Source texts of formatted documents
· · · ·

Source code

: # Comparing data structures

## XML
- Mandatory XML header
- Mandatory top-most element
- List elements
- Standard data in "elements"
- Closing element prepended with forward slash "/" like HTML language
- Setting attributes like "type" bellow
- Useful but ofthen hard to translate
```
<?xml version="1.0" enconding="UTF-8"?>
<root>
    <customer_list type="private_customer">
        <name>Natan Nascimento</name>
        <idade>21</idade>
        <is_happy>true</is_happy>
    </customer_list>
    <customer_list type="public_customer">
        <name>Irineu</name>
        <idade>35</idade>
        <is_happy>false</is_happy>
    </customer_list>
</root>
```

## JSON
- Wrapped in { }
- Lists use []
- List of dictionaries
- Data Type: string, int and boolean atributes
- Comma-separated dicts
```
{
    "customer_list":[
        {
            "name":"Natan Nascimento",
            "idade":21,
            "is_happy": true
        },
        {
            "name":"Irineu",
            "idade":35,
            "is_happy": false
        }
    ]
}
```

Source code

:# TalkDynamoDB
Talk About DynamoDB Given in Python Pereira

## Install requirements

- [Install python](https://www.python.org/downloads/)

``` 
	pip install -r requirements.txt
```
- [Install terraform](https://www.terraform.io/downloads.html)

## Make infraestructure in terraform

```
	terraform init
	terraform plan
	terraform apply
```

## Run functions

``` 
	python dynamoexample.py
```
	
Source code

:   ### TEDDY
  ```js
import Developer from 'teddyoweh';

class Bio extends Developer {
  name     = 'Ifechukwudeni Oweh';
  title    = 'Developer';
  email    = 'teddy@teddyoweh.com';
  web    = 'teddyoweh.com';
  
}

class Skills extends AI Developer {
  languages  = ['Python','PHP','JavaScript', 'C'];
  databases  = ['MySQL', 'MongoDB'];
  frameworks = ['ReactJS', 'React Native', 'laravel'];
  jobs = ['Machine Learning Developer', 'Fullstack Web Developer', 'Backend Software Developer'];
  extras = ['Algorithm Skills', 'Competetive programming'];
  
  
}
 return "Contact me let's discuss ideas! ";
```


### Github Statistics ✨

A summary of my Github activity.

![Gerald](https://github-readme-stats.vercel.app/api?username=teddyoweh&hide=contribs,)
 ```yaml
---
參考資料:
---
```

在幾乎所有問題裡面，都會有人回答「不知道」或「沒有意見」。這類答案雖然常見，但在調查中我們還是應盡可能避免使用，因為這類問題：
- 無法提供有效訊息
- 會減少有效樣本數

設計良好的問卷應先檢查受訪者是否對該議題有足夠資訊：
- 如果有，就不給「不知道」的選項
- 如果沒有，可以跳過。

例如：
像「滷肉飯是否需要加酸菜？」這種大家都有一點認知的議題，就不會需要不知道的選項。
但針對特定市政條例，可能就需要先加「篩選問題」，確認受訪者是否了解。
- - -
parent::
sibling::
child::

· · · ·

TASK TO COMPLETE: Search the entries for the word "Mandatory". Copy each line where it appears.

TASK OUTPUT:
- Mandatory XML header
- Mandatory top-most element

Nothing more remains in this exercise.